This post was imported from my old Drupal blog. To see the full thing, including comments, it's best to visit the Internet Archive.

Henry Thompson had a lot to say after my Creole presentation (open takahashi.xul?data=creole.data; requires Firefox) about the benefits of stand-off markup for linguistic information. From his overview, it seems that the NITE XML Toolkit that he’s been involved with represents overlapping linguistic data by holding atoms (here meaning the “lowest common denominator” shared pieces of data) and having multiple trees marking up these atoms. The trees are independently validated (since they are pure XML), with cross-hierarchy validation done through the query language. This is pretty similar to the XCONCUR approach, which augments a CONCUR-like multi-grammar validation with a Schematron-like constraint language.
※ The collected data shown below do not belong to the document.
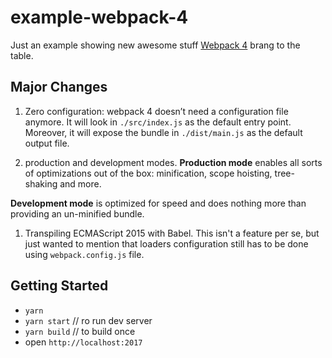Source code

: # example-webpack-4

Just an example showing new awesome stuff [Webpack 4](https://github.com/webpack/webpack/releases/tag/v4.0.0) brang to the table.

## Major Changes

1. Zero configuration: webpack 4 doesn’t need a configuration file anymore.
  It will look in `./src/index.js` as the default entry point. Moreover, it will expose the bundle in `./dist/main.js` as the default output file.

1. production and development modes.
  **Production mode** enables all sorts of optimizations out of the box: minification, scope hoisting, tree-shaking and more.

  **Development mode** is optimized for speed and does nothing more than providing an un-minified bundle.

1. Transpiling ECMAScript 2015 with Babel.
  This isn't a feature per se, but just wanted to mention that loaders configuration still has to be done using `webpack.config.js` file.


## Getting Started

- `yarn`
- `yarn start` // ro run dev server
- `yarn build` // to build once
- open `http://localhost:2017`
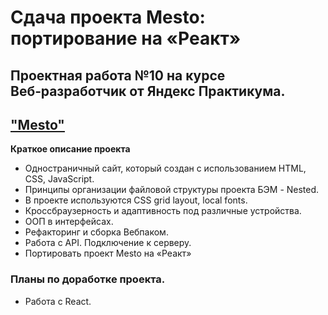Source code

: # Сдача проекта Mesto: портирование на «Реакт»  

## Проектная работа №10 на курсе Веб‑разработчик от Яндекс Практикума.

## ["Mesto"](https://foryp.github.io/mesto-react/)

**Краткое описание проекта**
* Одностраничный сайт, который создан с использованием HTML, CSS, JavaScript.  
* Принципы организации файловой структуры проекта БЭМ - Nested.  
* В проекте используются CSS grid layout, local fonts.  
* Кроссбраузерность и адаптивность под различные устройства.  
* ООП в интерфейсах.
* Рефакторинг и сборка Вебпаком.
* Работа с API. Подключение к серверу.
* Портировать проект Mesto на «Реакт»

### Планы по доработке проекта.  
* Работа с React.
Now, I have nothing against using constraint languages (like Schematron) to validate documents, but grammars (like RELAX NG) have big advantages. Most importantly, they are easier to write (if they’re designed properly), and tools can analyse them to do useful things, such as tell you what element or attribute is expected next. If it’s possible to write cross-grammar constraints in a grammar (like Creole) then why would you use a constraint language to do it?

I think the big difference between Henry’s domain and the one that I think will move overlap into the mainstream is between global and local concurrence. With global concurrence, entirely separate hierarchies are applied to the same data, so the natural validation mechanism is to use entirely separate grammars (with perhaps a few small rules to do cross-grammar validation where that proves necessary). With local concurrence, the vast majority of the document follows a single hierarchy with concurrence happening at a low level.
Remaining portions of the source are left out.